Building the new ontology browser
Graph views are generated by the ‘dot’ module of the open source Graphviz package (http://www.graphviz.org). First, the document in dot language is built with the definitions of all paths from the selected term to the root term. After being passed to the Graphviz service, both the image and the corresponding image map are produced and presented on the term browser page. The developer can supply optional parameters to this graph generation service so the output can be customized to specific needs.
Building the new ontology report pages
GViewer is written in DHTML (dynamic HTML), taking advantage of CSS3, HTML5, AJAX (8) and recent improvements in DOM technology. This technology allows the viewer to be platform independent without requiring browser plug-ins. Banding pattern and chromosome definitions are fed in via XML files, allowing the flexibility to display chromosome structure from any species. Genomic object tracks are also fed in via XML and plotted to their base pair location. Loose coupling of the configuration information allows for flexibility when embedding the tool into other applications. Once implemented in a web site, the existence of XML configuration is transparent to the end user.

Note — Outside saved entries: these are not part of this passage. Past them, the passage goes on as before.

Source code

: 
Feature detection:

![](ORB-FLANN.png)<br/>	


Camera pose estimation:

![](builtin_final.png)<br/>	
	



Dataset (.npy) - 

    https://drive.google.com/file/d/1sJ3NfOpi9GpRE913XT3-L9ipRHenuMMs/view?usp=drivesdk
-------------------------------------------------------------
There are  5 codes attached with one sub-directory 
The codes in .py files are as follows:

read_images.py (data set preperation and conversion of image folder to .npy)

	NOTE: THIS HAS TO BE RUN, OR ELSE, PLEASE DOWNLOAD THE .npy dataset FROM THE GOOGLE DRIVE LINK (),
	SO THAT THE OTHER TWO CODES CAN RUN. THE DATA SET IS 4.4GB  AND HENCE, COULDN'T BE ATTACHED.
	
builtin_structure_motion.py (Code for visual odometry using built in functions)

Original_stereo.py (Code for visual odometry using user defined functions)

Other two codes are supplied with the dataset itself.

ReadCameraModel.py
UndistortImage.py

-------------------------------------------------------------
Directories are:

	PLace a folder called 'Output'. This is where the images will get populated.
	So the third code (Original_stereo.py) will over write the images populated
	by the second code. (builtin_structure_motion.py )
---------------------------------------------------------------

To show ontology term trees on the report pages, the tools send hierarchical data queries to the Oracle database for optimum performance. Ontology data aggregates are computed after every ontology load once a week. This background job precomputes several pieces of information for every ontology term, such as count of immediate child terms, count of annotations for given species for all child terms, etc. RGD stores this data in a separate table in the Oracle database. This information is subsequently used on ontology report pages to significantly reduce page loading time.
Summary
The Rat Genome Database curates many types of data (disease, phenotype, pathway, molecular function, biological process, cellular component and nomenclature) for a variety of objects (genes, QTLs, strains). To represent these data in a standardized manner, RGD uses more than a dozen different ontologies or controlled vocabularies. To perform biocuration more efficiently and to provide end users with a more robust interaction with the data, RGD has recently expanded its use of ontologies by both development of new ontologies and increased use of externally available ontologies. The ontology term search has been improved in both scope and quality. To accelerate the ontology term search process for both curators and end users of RGD, a ‘driller’ type browser has been built to replace the old expandable tree format browser. Additional tree and graph views of ontology terms have been added to both browser and ontology report pages to allow users to see the ontologies from different perspectives. Finally, the ontology report pages have been rebuilt to make the ontology annotations more accessible through more user options for data display. Through the concentrated effort of biocurators and software developers, RGD has executed a dramatic improvement in the use and presentation of ontologies.
Funding
The National Heart, Lung, and Blood Institute on behalf of the National Institutes of Health (HL64541). Funding for open access charge: The National Heart, Lung and Blood Institute on behalf of the National Institutes of Health [HL64541].
Conflict of interest. None declared.